*Your goal:*
The reply consists of one number only: how many lines in the listing below contain the word "joomla".

*Supplied material:*

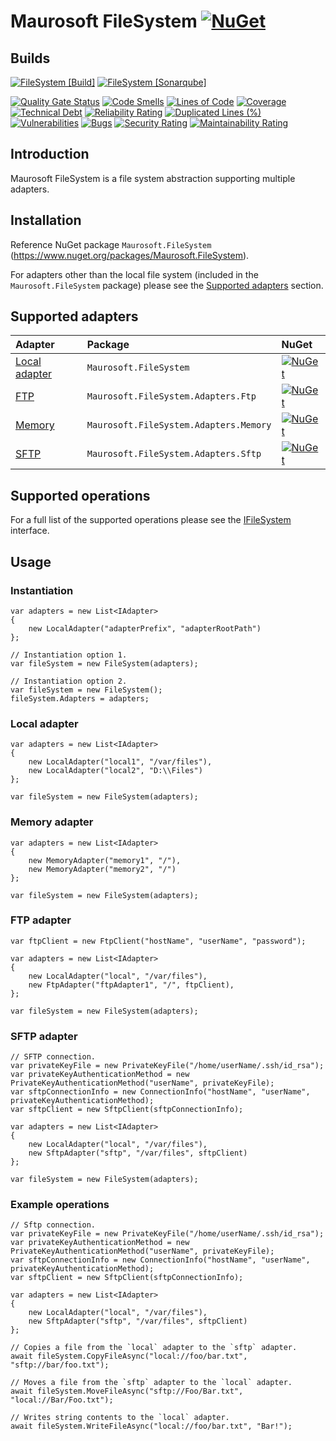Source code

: # Maurosoft FileSystem [![NuGet](https://img.shields.io/nuget/v/Maurosoft.FileSystem)](https://www.nuget.org/packages/Maurosoft.FileSystem)

## Builds
[![FileSystem [Build]](https://github.com/maurosoft1973/FileSystem/actions/workflows/build.yml/badge.svg)](https://github.com/maurosoft1973/FileSystem/actions/workflows/build.yml)
[![FileSystem [Sonarqube]](https://github.com/maurosoft1973/FileSystem/actions/workflows/sonarqube.yml/badge.svg)](https://github.com/maurosoft1973/FileSystem/actions/workflows/sonarqube.yml)

[![Quality Gate Status](https://sonarcloud.io/api/project_badges/measure?project=maurosoft1973_FileSystem&metric=alert_status)](https://sonarcloud.io/summary/new_code?id=maurosoft1973_FileSystem)
[![Code Smells](https://sonarcloud.io/api/project_badges/measure?project=maurosoft1973_FileSystem&metric=code_smells)](https://sonarcloud.io/summary/new_code?id=maurosoft1973_FileSystem)
[![Lines of Code](https://sonarcloud.io/api/project_badges/measure?project=maurosoft1973_FileSystem&metric=ncloc)](https://sonarcloud.io/summary/new_code?id=maurosoft1973_FileSystem)
[![Coverage](https://sonarcloud.io/api/project_badges/measure?project=maurosoft1973_FileSystem&metric=coverage)](https://sonarcloud.io/summary/new_code?id=maurosoft1973_FileSystem)
[![Technical Debt](https://sonarcloud.io/api/project_badges/measure?project=maurosoft1973_FileSystem&metric=sqale_index)](https://sonarcloud.io/summary/new_code?id=maurosoft1973_FileSystem)
[![Reliability Rating](https://sonarcloud.io/api/project_badges/measure?project=maurosoft1973_FileSystem&metric=reliability_rating)](https://sonarcloud.io/summary/new_code?id=maurosoft1973_FileSystem)
[![Duplicated Lines (%)](https://sonarcloud.io/api/project_badges/measure?project=maurosoft1973_FileSystem&metric=duplicated_lines_density)](https://sonarcloud.io/summary/new_code?id=maurosoft1973_FileSystem)
[![Vulnerabilities](https://sonarcloud.io/api/project_badges/measure?project=maurosoft1973_FileSystem&metric=vulnerabilities)](https://sonarcloud.io/summary/new_code?id=maurosoft1973_FileSystem)
[![Bugs](https://sonarcloud.io/api/project_badges/measure?project=maurosoft1973_FileSystem&metric=bugs)](https://sonarcloud.io/summary/new_code?id=maurosoft1973_FileSystem)
[![Security Rating](https://sonarcloud.io/api/project_badges/measure?project=maurosoft1973_FileSystem&metric=security_rating)](https://sonarcloud.io/summary/new_code?id=maurosoft1973_FileSystem)
[![Maintainability Rating](https://sonarcloud.io/api/project_badges/measure?project=maurosoft1973_FileSystem&metric=sqale_rating)](https://sonarcloud.io/summary/new_code?id=maurosoft1973_FileSystem)

## Introduction
Maurosoft FileSystem is a file system abstraction supporting multiple adapters.

## Installation
Reference NuGet package `Maurosoft.FileSystem` (https://www.nuget.org/packages/Maurosoft.FileSystem).

For adapters other than the local file system (included in the `Maurosoft.FileSystem` package) please see the [Supported adapters](#supported-adapters) section.

## Supported adapters
| Adapter                                         | Package                                           | NuGet                                                                                                                                                                      |
|:------------------------------------------------|:--------------------------------------------------|:---------------------------------------------------------------------------------------------------------------------------------------------------------------------------|
| [Local adapter](#local-adapter)                 | `Maurosoft.FileSystem`                            | [![NuGet](https://img.shields.io/nuget/v/Maurosoft.FileSystem)](https://www.nuget.org/packages/Maurosoft.FileSystem)                                                       |
| [FTP](#ftp-adapter)                             | `Maurosoft.FileSystem.Adapters.Ftp`               | [![NuGet](https://img.shields.io/nuget/v/Maurosoft.FileSystem.Adapters.Ftp)](https://www.nuget.org/packages/Maurosoft.FileSystem.Adapters.Ftp)                             |
| [Memory](#memory-adapter)                       | `Maurosoft.FileSystem.Adapters.Memory`            | [![NuGet](https://img.shields.io/nuget/v/Maurosoft.FileSystem.Adapters.Memory)](https://www.nuget.org/packages/Maurosoft.FileSystem.Adapters.Memory)                       |
| [SFTP](#sftp-adapter)                           | `Maurosoft.FileSystem.Adapters.Sftp`              | [![NuGet](https://img.shields.io/nuget/v/Maurosoft.FileSystem.Adapters.Sftp)](https://www.nuget.org/packages/Maurosoft.FileSystem.Adapters.Sftp)                           |

## Supported operations
For a full list of the supported operations please see the [IFileSystem](../master/FileSystem/src/IFileSystem.cs) interface.

## Usage

### Instantiation
```
var adapters = new List<IAdapter>
{
    new LocalAdapter("adapterPrefix", "adapterRootPath")
};

// Instantiation option 1.
var fileSystem = new FileSystem(adapters);

// Instantiation option 2.
var fileSystem = new FileSystem();
fileSystem.Adapters = adapters;
```

### Local adapter
```
var adapters = new List<IAdapter>
{
    new LocalAdapter("local1", "/var/files"),
    new LocalAdapter("local2", "D:\\Files")
};

var fileSystem = new FileSystem(adapters);
```

### Memory adapter
```
var adapters = new List<IAdapter>
{
    new MemoryAdapter("memory1", "/"),
    new MemoryAdapter("memory2", "/")
};

var fileSystem = new FileSystem(adapters);
```

### FTP adapter
```
var ftpClient = new FtpClient("hostName", "userName", "password");

var adapters = new List<IAdapter>
{
    new LocalAdapter("local", "/var/files"),
    new FtpAdapter("ftpAdapter1", "/", ftpClient),
};

var fileSystem = new FileSystem(adapters);
```

### SFTP adapter
```
// SFTP connection.
var privateKeyFile = new PrivateKeyFile("/home/userName/.ssh/id_rsa");
var privateKeyAuthenticationMethod = new PrivateKeyAuthenticationMethod("userName", privateKeyFile);
var sftpConnectionInfo = new ConnectionInfo("hostName", "userName", privateKeyAuthenticationMethod);
var sftpClient = new SftpClient(sftpConnectionInfo);

var adapters = new List<IAdapter>
{
    new LocalAdapter("local", "/var/files"),
    new SftpAdapter("sftp", "/var/files", sftpClient)
};

var fileSystem = new FileSystem(adapters);
```

### Example operations
```
// Sftp connection.
var privateKeyFile = new PrivateKeyFile("/home/userName/.ssh/id_rsa");
var privateKeyAuthenticationMethod = new PrivateKeyAuthenticationMethod("userName", privateKeyFile);
var sftpConnectionInfo = new ConnectionInfo("hostName", "userName", privateKeyAuthenticationMethod);
var sftpClient = new SftpClient(sftpConnectionInfo);

var adapters = new List<IAdapter>
{
    new LocalAdapter("local", "/var/files"),
    new SftpAdapter("sftp", "/var/files", sftpClient)
};

// Copies a file from the `local` adapter to the `sftp` adapter.
await fileSystem.CopyFileAsync("local://foo/bar.txt", "sftp://bar/foo.txt");

// Moves a file from the `sftp` adapter to the `local` adapter.
await fileSystem.MoveFileAsync("sftp://Foo/Bar.txt", "local://Bar/Foo.txt");

// Writes string contents to the `local` adapter.
await fileSystem.WriteFileAsync("local://foo/bar.txt", "Bar!");

```
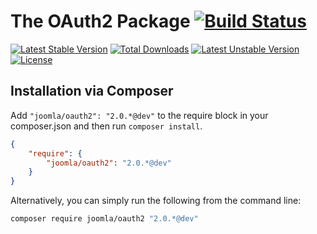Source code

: # The OAuth2 Package [![Build Status](https://travis-ci.org/joomla-framework/oauth2.png?branch=master)](https://travis-ci.org/joomla-framework/oauth2)

[![Latest Stable Version](https://poser.pugx.org/joomla/oauth2/v/stable)](https://packagist.org/packages/joomla/oauth2)
[![Total Downloads](https://poser.pugx.org/joomla/oauth2/downloads)](https://packagist.org/packages/joomla/oauth2)
[![Latest Unstable Version](https://poser.pugx.org/joomla/oauth2/v/unstable)](https://packagist.org/packages/joomla/oauth2)
[![License](https://poser.pugx.org/joomla/oauth2/license)](https://packagist.org/packages/joomla/oauth2)

## Installation via Composer

Add `"joomla/oauth2": "2.0.*@dev"` to the require block in your composer.json and then run `composer install`.

```json
{
	"require": {
		"joomla/oauth2": "2.0.*@dev"
	}
}
```

Alternatively, you can simply run the following from the command line:

```sh
composer require joomla/oauth2 "2.0.*@dev"
```
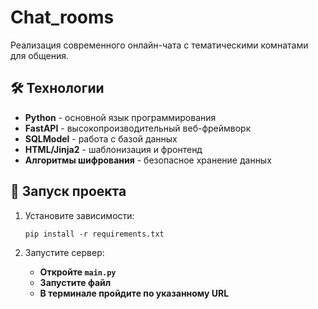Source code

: # Chat_rooms

Реализация современного онлайн-чата с тематическими комнатами для общения.

## 🛠 Технологии

- **Python** - основной язык программирования
- **FastAPI** - высокопроизводительный веб-фреймворк
- **SQLModel** - работа с базой данных
- **HTML/Jinja2** - шаблонизация и фронтенд
- **Алгоритмы шифрования** - безопасное хранение данных

## 🚀 Запуск проекта

1. Установите зависимости:
    ```
    pip install -r requirements.txt
    ```

2. Запустите сервер:
    - **Откройте `main.py`**
    - **Запустите файл**
    - **В терминале пройдите по указанному URL**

*Answer space:*
8